Mundial 1994: un crack, un sueño roto y una pelota que llora

Los mundiales son lugares multitudinarios: de personas y de emociones. El cronista recuerda aquel en que “nos cortaron las piernas” y esboza un poema que la pelota le hubiera escrito a Diego Armando Maradona.

Por Clemar Fink

En 1975 llegaba al club de fútbol Cosmos de Nueva York  Edson Arantes do Nascimento, Pelé, una indiscutida figura mundial de todos los tiempos.

Por esas épocas, Estados Unidos decidió apostar al futbol internacional: consideraba que no debían continuar como espectadores de un negocio en constante crecimiento que movía millones de dólares. Por supuesto, obtuvo el  beneplácito en la  F.I.F.A.; después de todo, se trataba nada menos que de la mayor economía del mundo.
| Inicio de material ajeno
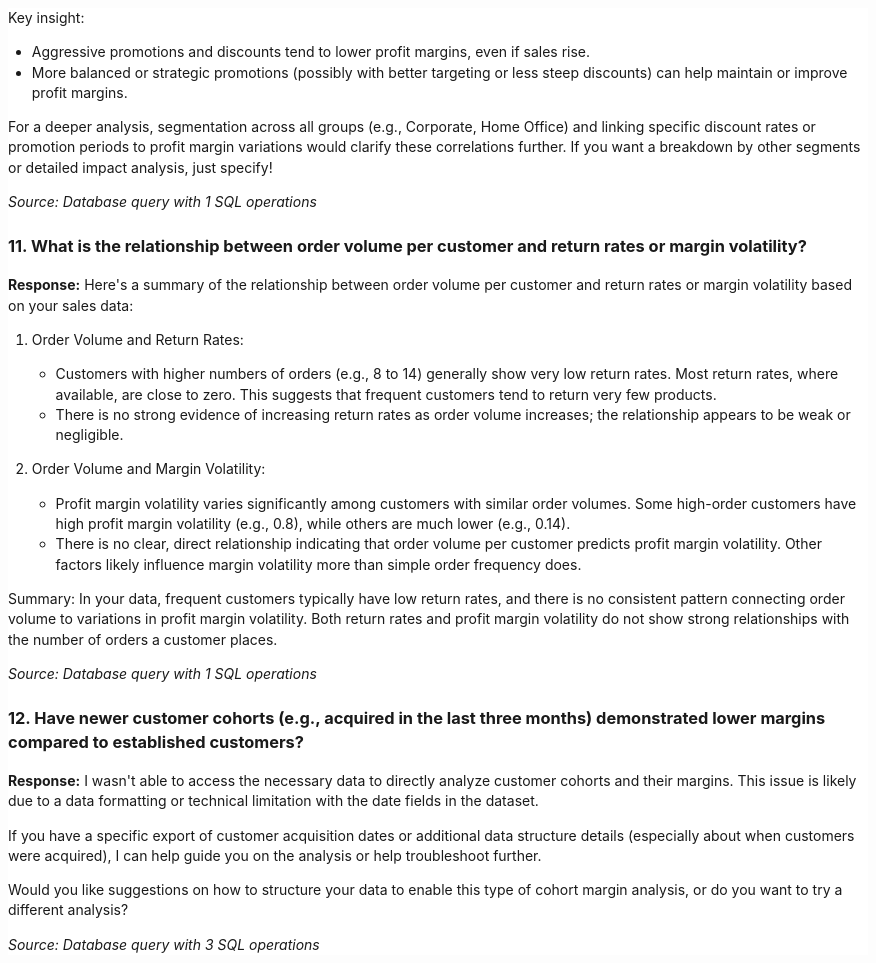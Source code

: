 Key insight:
- Aggressive promotions and discounts tend to lower profit margins, even if sales rise.
- More balanced or strategic promotions (possibly with better targeting or less steep discounts) can help maintain or improve profit margins.

For a deeper analysis, segmentation across all groups (e.g., Corporate, Home Office) and linking specific discount rates or promotion periods to profit margin variations would clarify these correlations further. If you want a breakdown by other segments or detailed impact analysis, just specify!

*Source: Database query with 1 SQL operations*

### 11. What is the relationship between order volume per customer and return rates or margin volatility?

**Response:** Here's a summary of the relationship between order volume per customer and return rates or margin volatility based on your sales data:

1. Order Volume and Return Rates:
   - Customers with higher numbers of orders (e.g., 8 to 14) generally show very low return rates. Most return rates, where available, are close to zero. This suggests that frequent customers tend to return very few products.
   - There is no strong evidence of increasing return rates as order volume increases; the relationship appears to be weak or negligible.

2. Order Volume and Margin Volatility:
   - Profit margin volatility varies significantly among customers with similar order volumes. Some high-order customers have high profit margin volatility (e.g., 0.8), while others are much lower (e.g., 0.14).
   - There is no clear, direct relationship indicating that order volume per customer predicts profit margin volatility. Other factors likely influence margin volatility more than simple order frequency does.

Summary: In your data, frequent customers typically have low return rates, and there is no consistent pattern connecting order volume to variations in profit margin volatility. Both return rates and profit margin volatility do not show strong relationships with the number of orders a customer places.

*Source: Database query with 1 SQL operations*

### 12. Have newer customer cohorts (e.g., acquired in the last three months) demonstrated lower margins compared to established customers?

**Response:** I wasn't able to access the necessary data to directly analyze customer cohorts and their margins. This issue is likely due to a data formatting or technical limitation with the date fields in the dataset.

If you have a specific export of customer acquisition dates or additional data structure details (especially about when customers were acquired), I can help guide you on the analysis or help troubleshoot further.

Would you like suggestions on how to structure your data to enable this type of cohort margin analysis, or do you want to try a different analysis?

*Source: Database query with 3 SQL operations*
En 1986, Colombia renunció a organizar el Mundial y dentro del grupo de postulantes se encontraban Estados Unidos y México. Debido a la inexistente historia futbolera del país del norte, rechazaron su candidatura; así Estados Unidos  decidió apoyar a México con el compromiso de ser considerado para la organización del Mundial 1994.

Pero cuando la fecha iba llegando, y a pesar de lo invertido en la contratación de figuras internacionales, el interés interno por el evento distaba de ser el ideal para la generación de un buen negocio.

Dicen los que dicen saber que, dentro del operativo marketing, surgió el nombre de Diego Maradona, quien continuaba siendo la figura más convocante a nivel mundial Por eso mismo, siguen diciendo,  contactaron a un influyente dirigente del fútbol argentino y de F.I.F.A. para contar con la figura del 10 argentino en el Mundial.

Quizás no conozcamos nunca la verdad, y se armaron muchas conjeturas y rumores. Pero sí sabemos todo lo que nos contaron y mostraron sobre lo que ocurrió: el doping a Maradona dio positivo, y lo concreto es que al segundo partido, Diego quedó afuera de la competencia.

Mi pasión genética por la pelota (herencia de mi padre) hace que desde siempre  vea o escuche fútbol.

Recuerdo que el día en que ocurrió, me invadió una gran tristeza deportiva. Se quedaba afuera la camiseta número diez de la selección Argentina, vestida por el mejor del mundo del momento a pesar de sus 33 años.

En mi búsqueda constante por encontrar una respuesta, pensé en la pelota. ¿Cómo estará?, me pregunté.  Y, crean o no, me visitó en un sueño. La pelota, sí… Y me dijo: “Así estoy, si lo ves al Diego, contale”.

Diego, soy la pelota

Sonreí cuando llegaste al baldío de Fiorito,

me trataste como reina, me mostrabas con orgullo.

Tus pies eran manos niñas que modelaban mi danza

y viví por vez primera el sentirme enamorada

Me llevaste por el mundo de las luces y la fama,

con una amplia sonrisa, me esperabas en la cancha.

Qué lindo estar a tu lado para sentirme cuidada

y terminar extasiada acariciando una red

Sentí el miedo de lo injusto cuando cortaron tus piernas,

¿qué ocultos intereses de mi fueron alejándote?

No entiendo porque no quieren que nos sigamos mimando,

nunca sientas el olvido mientras yo siga rodando

Qué me importa tu almanaque, siento el frío de las manchas,

siempre mirando al túnel soñando con que volviste.

Acuname con tus toques, dame calor con tu magia.

Decime que no te vas, sigo esperando en la cancha.